• Task requirements: Output exactly the lines from the one with "For pyhon version 3, open" to the close of the records below, first and last included.

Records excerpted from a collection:
▼
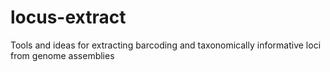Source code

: # locus-extract
Tools and ideas for extracting barcoding and taxonomically informative loci from genome assemblies
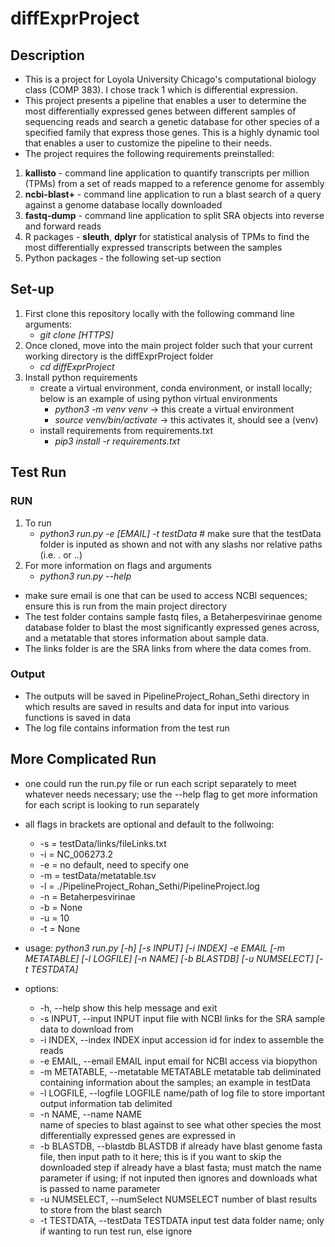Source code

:# diffExprProject

## Description
- This is a project for Loyola University Chicago's computational biology class (COMP 383). I chose track 1 which is differential expression.
- This project presents a pipeline that enables a user to determine the most differentially expressed genes between different samples of sequencing reads and search a genetic database for other species of a specified family that express those genes. This is a highly dynamic tool that enables a user to customize the pipeline to their needs.
- The project requires the following requirements preinstalled:
1. **kallisto** - command line application to quantify transcripts per million (TPMs) from a set of reads mapped to a reference genome for assembly
2. **ncbi-blast+** - command line application to run a blast search of a query against a genome database locally downloaded
3. **fastq-dump** - command line application to split SRA objects into reverse and forward reads
4. R packages - **sleuth**, **dplyr** for statistical analysis of TPMs to find the most differentially expressed transcripts between the samples
5. Python packages - the following set-up section

## Set-up
1. First clone this repository locally with the following command line arguments:
    - *git clone [HTTPS]*
2. Once cloned, move into the main project folder such that your current working directory is the diffExprProject folder
    - *cd diffExprProject*
4. Install python requirements
    - create a virtual environment, conda environment, or install locally; below is an example of using python virtual environments
        - *python3 -m venv venv* -> this create a virtual environment
        - *source venv/bin/activate* -> this activates it, should see a (venv)
    - install requirements from requirements.txt
        - *pip3 install -r requirements.txt*

## Test Run
### RUN
1. To run
    - *python3 run.py -e [EMAIL] -t testData* # make sure that the testData folder is inputed as shown and not with any slashs nor relative paths (i.e. . or ..)
2. For more information on flags and arguments
    - *python3 run.py --help*
- make sure email is one that can be used to access NCBI sequences; ensure this is run from the main project directory
- The test folder contains sample fastq files, a Betaherpesvirinae genome database folder to blast the most significantly expressed genes across, and a metatable that stores information about sample data. 
- The links folder is are the SRA links from where the data comes from.
### Output
- The outputs will be saved in PipelineProject_Rohan_Sethi directory in which results are saved in results and data for input into various functions is saved in data
- The log file contains information from the test run

## More Complicated Run
- one could run the run.py file or run each script separately to meet whatever needs necessary; use the --help flag to get more information for each script is looking to run separately
- all flags in brackets are optional and default to the follwoing:
    - -s = testData/links/fileLinks.txt
    - -i = NC_006273.2
    - -e = no default, need to specify one
    - -m = testData/metatable.tsv
    - -l = ./PipelineProject_Rohan_Sethi/PipelineProject.log
    - -n = Betaherpesvirinae
    - -b = None
    - -u = 10
    - -t = None

- usage: *python3 run.py [-h] [-s INPUT] [-i INDEX] -e EMAIL [-m METATABLE] [-l LOGFILE] [-n NAME] [-b BLASTDB] [-u NUMSELECT] [-t TESTDATA]*

- options:
  - -h, --help            show this help message and exit
  - -s INPUT, --input INPUT
                        input file with NCBI links for the SRA sample data to download from
  - -i INDEX, --index INDEX
                        input accession id for index to assemble the reads
  - -e EMAIL, --email EMAIL
                        input email for NCBI access via biopython
  - -m METATABLE, --metatable METATABLE
                        metatable tab deliminated containing information about the samples; an example in testData
  - -l LOGFILE, --logfile LOGFILE
                        name/path of log file to store important output information tab delimited
  - -n NAME, --name NAME  
                        name of species to blast against to see what other species the most differentially expressed genes are expressed in
  - -b BLASTDB, --blastdb BLASTDB
                        if already have blast genome fasta file, then input path to it here; this is if you want to skip the downloaded step if already have a blast fasta; must match the name parameter if using; if not inputed then ignores and downloads what is passed to name parameter
  - -u NUMSELECT, --numSelect NUMSELECT
                        number of blast results to store from the blast search
  - -t TESTDATA, --testData TESTDATA
                        input test data folder name; only if wanting to run test run, else ignore
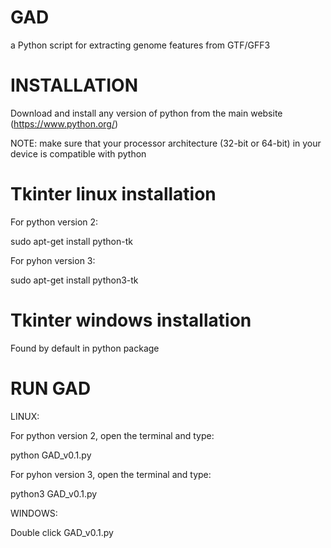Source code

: # GAD

a Python script for extracting genome features from GTF/GFF3

# INSTALLATION

Download and install any version of python from the main website (https://www.python.org/)

NOTE: make sure that your processor architecture (32-bit or 64-bit) in your device is compatible with python

# Tkinter linux installation

For python version 2:

sudo apt-get install python-tk

For pyhon version 3:

sudo apt-get install python3-tk

# Tkinter windows installation

Found by default in python package

# RUN GAD
LINUX:

For python version 2, open the terminal and type:

python GAD_v0.1.py

For pyhon version 3, open the terminal and type:

python3 GAD_v0.1.py

WINDOWS:

Double click GAD_v0.1.py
▲
• Your response:
For pyhon version 3, open the terminal and type:

python3 GAD_v0.1.py

WINDOWS:

Double click GAD_v0.1.py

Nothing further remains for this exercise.